Un large éventail de domaines explorés
Autre caractéristique de l’homme de prospective : ne pas se limiter à un champ, à un secteur, à une problématique étroitement définie. Vauban, méfiant des grandes fresques, procède par induction, explore, démontre, systématise et anticipe. S’il crée l’image globale, c’est par images successives, un peu à la manière du stroboscope, domaine par domaine.
Les champs que Vauban a cultivés en y semant des graines de temps long sont nombreux. Mais il n’a pas semé à tout vent ; il n’était pas un touche-à-tout de salon. Il ne considérait que le terrain et la connaissance directe ; il ne sautait pas à pieds joints dans la conceptualisation. Hors métier, il avait la modestie d’appeler ses incursions des « oisivetés ».

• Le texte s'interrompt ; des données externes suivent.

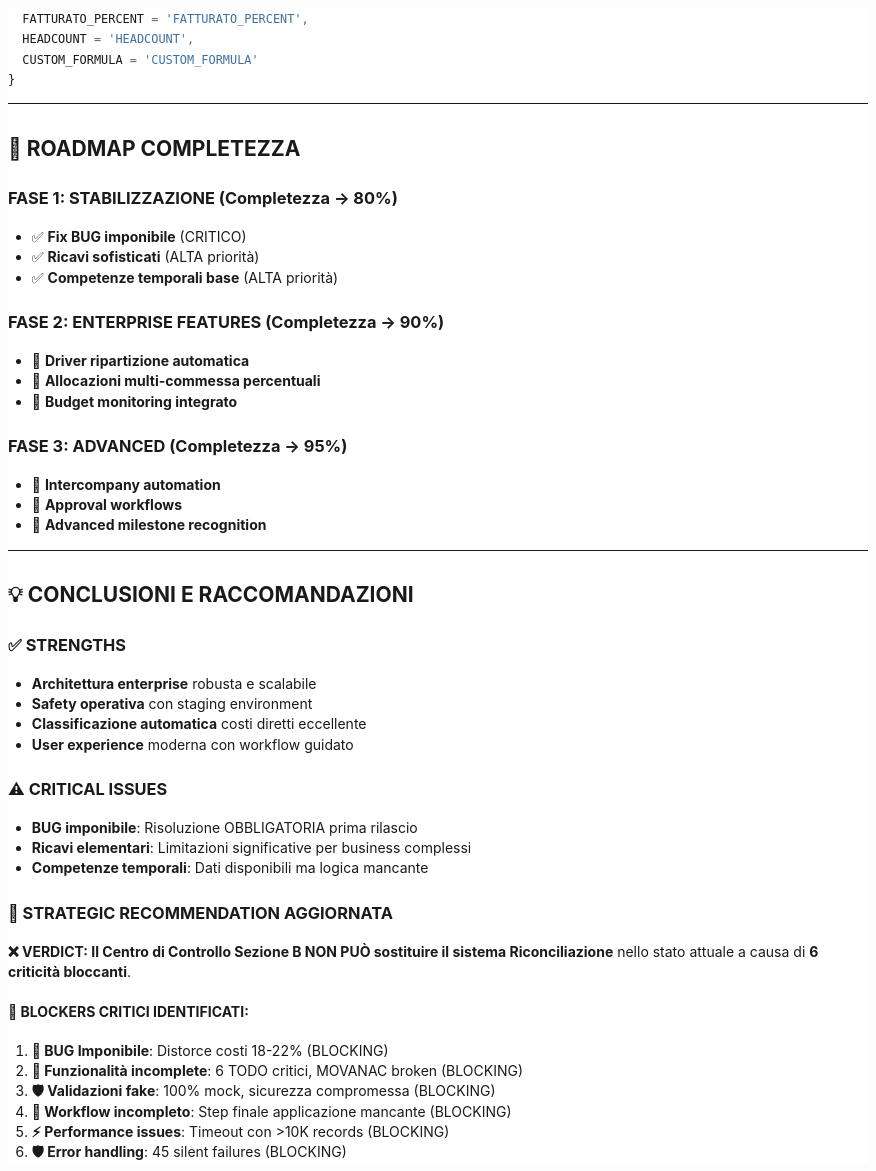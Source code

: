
 ```typescript
  FATTURATO_PERCENT = 'FATTURATO_PERCENT',
  HEADCOUNT = 'HEADCOUNT',
  CUSTOM_FORMULA = 'CUSTOM_FORMULA'
}
```

---

## 🎯 ROADMAP COMPLETEZZA

### **FASE 1: STABILIZZAZIONE (Completezza → 80%)**
- ✅ **Fix BUG imponibile** (CRITICO)
- ✅ **Ricavi sofisticati** (ALTA priorità)
- ✅ **Competenze temporali base** (ALTA priorità)

### **FASE 2: ENTERPRISE FEATURES (Completezza → 90%)**
- 🔄 **Driver ripartizione automatica**
- 🔄 **Allocazioni multi-commessa percentuali**
- 🔄 **Budget monitoring integrato**

### **FASE 3: ADVANCED (Completezza → 95%)**
- 🏢 **Intercompany automation**
- 🏢 **Approval workflows**
- 🏢 **Advanced milestone recognition**

---

## 💡 CONCLUSIONI E RACCOMANDAZIONI

### **✅ STRENGTHS**
- **Architettura enterprise** robusta e scalabile
- **Safety operativa** con staging environment
- **Classificazione automatica** costi diretti eccellente
- **User experience** moderna con workflow guidato

### **⚠️ CRITICAL ISSUES**
- **BUG imponibile**: Risoluzione OBBLIGATORIA prima rilascio
- **Ricavi elementari**: Limitazioni significative per business complessi
- **Competenze temporali**: Dati disponibili ma logica mancante

### **🚀 STRATEGIC RECOMMENDATION AGGIORNATA**

**❌ VERDICT: Il Centro di Controllo Sezione B NON PUÒ sostituire il sistema Riconciliazione** nello stato attuale a causa di **6 criticità bloccanti**.

#### **🚨 BLOCKERS CRITICI IDENTIFICATI**:
1. **🎯 BUG Imponibile**: Distorce costi 18-22% (BLOCKING)
2. **🔧 Funzionalità incomplete**: 6 TODO critici, MOVANAC broken (BLOCKING)
3. **🛡️ Validazioni fake**: 100% mock, sicurezza compromessa (BLOCKING)  
4. **💾 Workflow incompleto**: Step finale applicazione mancante (BLOCKING)
5. **⚡ Performance issues**: Timeout con >10K records (BLOCKING)
6. **🛡️ Error handling**: 45 silent failures (BLOCKING)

Il n’a donc pas construit de système à la manière d’un ensemble « bouclé » que les hommes de prospective aujourd’hui construisent, en forme de modèle pour les faire tourner, et… vérifier les cohérences. C’eût été se laisser entraîner dans la théorie ou dans les domaines qui n’étaient pas les siens.
Être homme de prospective, c’est avoir, sinon une pensée globalisante à 360 degrés, du moins refuser les compartiments des spécialités « sectorielles ». Vauban s’est toujours efforcé de relier les domaines qu’il a couverts, parfois un par un. Il a volontairement cultivé ce que l’on appelle aujourd’hui les « interfaces ». Comment peut-on expliquer autrement, chez lui, ces liaisons de voisinage qu’il fait entre guerre et paix, défense de place et attaque, peuplements et survivants, dépenses de l’État et recettes fiscales, capacité contributive et possibilités sociales ?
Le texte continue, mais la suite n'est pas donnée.